» SOURCE DATA
[Start of section]

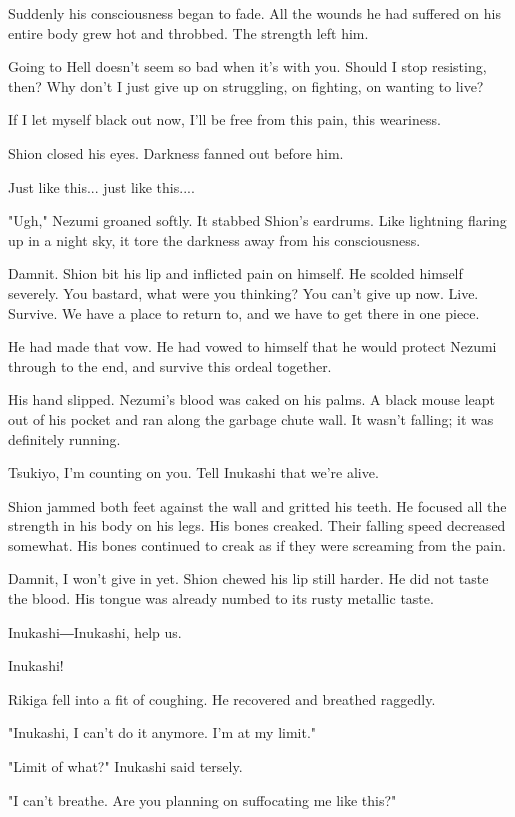 Suddenly his consciousness began to fade. All the wounds he had suffered
on his entire body grew hot and throbbed. The strength left him.

Going to Hell doesn't seem so bad when it's with you. Should I stop
resisting, then? Why don't I just give up on struggling, on fighting, on
wanting to live?

If I let myself black out now, I'll be free from this pain, this
weariness.

Shion closed his eyes. Darkness fanned out before him.

Just like this... just like this....

"Ugh," Nezumi groaned softly. It stabbed Shion's eardrums. Like
lightning flaring up in a night sky, it tore the darkness away from his
consciousness.

Damnit. Shion bit his lip and inflicted pain on himself. He scolded
himself severely. You bastard, what were you thinking? You can't give up
now. Live. Survive. We have a place to return to, and we have to get
there in one piece.

He had made that vow. He had vowed to himself that he would protect
Nezumi through to the end, and survive this ordeal together.

His hand slipped. Nezumi's blood was caked on his palms. A black mouse
leapt out of his pocket and ran along the garbage chute wall. It wasn't
falling; it was definitely running.

Tsukiyo, I'm counting on you. Tell Inukashi that we're alive.

Shion jammed both feet against the wall and gritted his teeth. He
focused all the strength in his body on his legs. His bones creaked.
Their falling speed decreased somewhat. His bones continued to creak as
if they were screaming from the pain.

Damnit, I won't give in yet. Shion chewed his lip still harder. He did
not taste the blood. His tongue was already numbed to its rusty metallic
taste.

Inukashi―Inukashi, help us.

Inukashi!

Rikiga fell into a fit of coughing. He recovered and breathed raggedly.

"Inukashi, I can't do it anymore. I'm at my limit."

"Limit of what?" Inukashi said tersely.

"I can't breathe. Are you planning on suffocating me like this?"

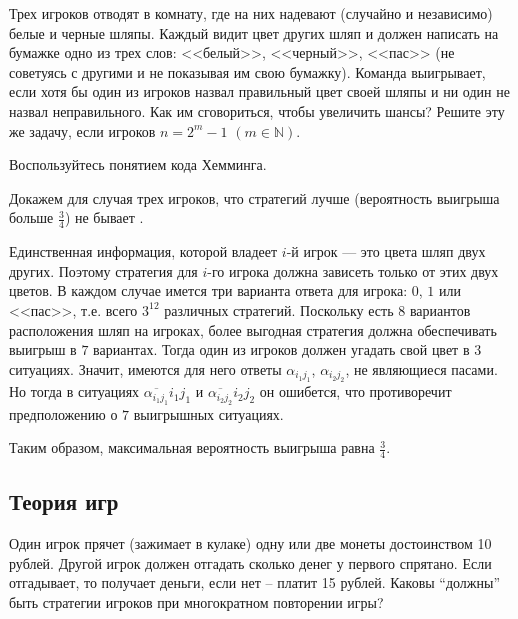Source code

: \begin{problem}

Трех игроков отводят в комнату, где на них надевают (случайно и независимо) белые и черные шляпы. Каждый видит 
цвет других шляп и должен написать на бумажке одно из трех слов: <<белый>>, <<черный>>, <<пас>> 
(не советуясь с другими и не показывая им свою бумажку). Команда выигрывает, если хотя бы один из игроков назвал правильный 
цвет своей шляпы и ни один не назвал неправильного. Как им сговориться, чтобы увеличить шансы? 
Решите эту же задачу, если игроков $n=2^m -1$ $( m\in {\mathbb N} )$. 
\end{problem}

\begin{ordre}
Воспользуйтесь понятием кода Хемминга.
\end{ordre}

\begin{remark}
Докажем для случая трех игроков, что стратегий лучше (вероятность выигрыша больше  $ \frac{3}{4}$) не бывает . 

Единственная информация, которой владеет $i$-й игрок --- это цвета шляп двух других. Поэтому стратегия для $i$-го игрока должна зависеть 
только от этих двух цветов. В каждом случае имется три варианта ответа для игрока: $0$, $1$ или <<пас>>, т.е. всего $3^{12}$ различных 
стратегий. Поскольку есть $8$ вариантов расположения шляп на игроках, более выгодная стратегия должна обеспечивать выигрыш в $7$ вариантах. 
Тогда один из игроков должен угадать свой цвет в $3$ ситуациях. Значит, имеются для него ответы $\alpha_{i_1 j_1}$, 
$\alpha_{i_2 j_2}$, не являющиеся пасами. Но тогда в ситуациях $\overline{\alpha_{i_1 j_1}} i_1 j_1$ и 
$\overline{\alpha_{i_2 j_2}} i_2 j_2$ он ошибется, что противоречит предположению о $7$ выигрышных ситуациях. 

Таким образом, максимальная вероятность выигрыша равна $\frac{3}{4}$. 

\end{remark}



\subsection{Теория игр}
\begin{problem}
Один игрок прячет (зажимает в кулаке) одну или две монеты достоинством 10 рублей. Другой игрок должен отгадать сколько денег у первого спрятано. Если отгадывает, то получает деньги, если нет -- платит 15 рублей. Каковы ``должны'' быть стратегии игроков при многократном повторении игры?

\end{problem}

[End of section]

» TASK DESCRIPTION
Copy out every line of the records that the string "шляпы" appears in.

» EXERCISE RESULT
Трех игроков отводят в комнату, где на них надевают (случайно и независимо) белые и черные шляпы. Каждый видит 
цвет своей шляпы и ни один не назвал неправильного. Как им сговориться, чтобы увеличить шансы? 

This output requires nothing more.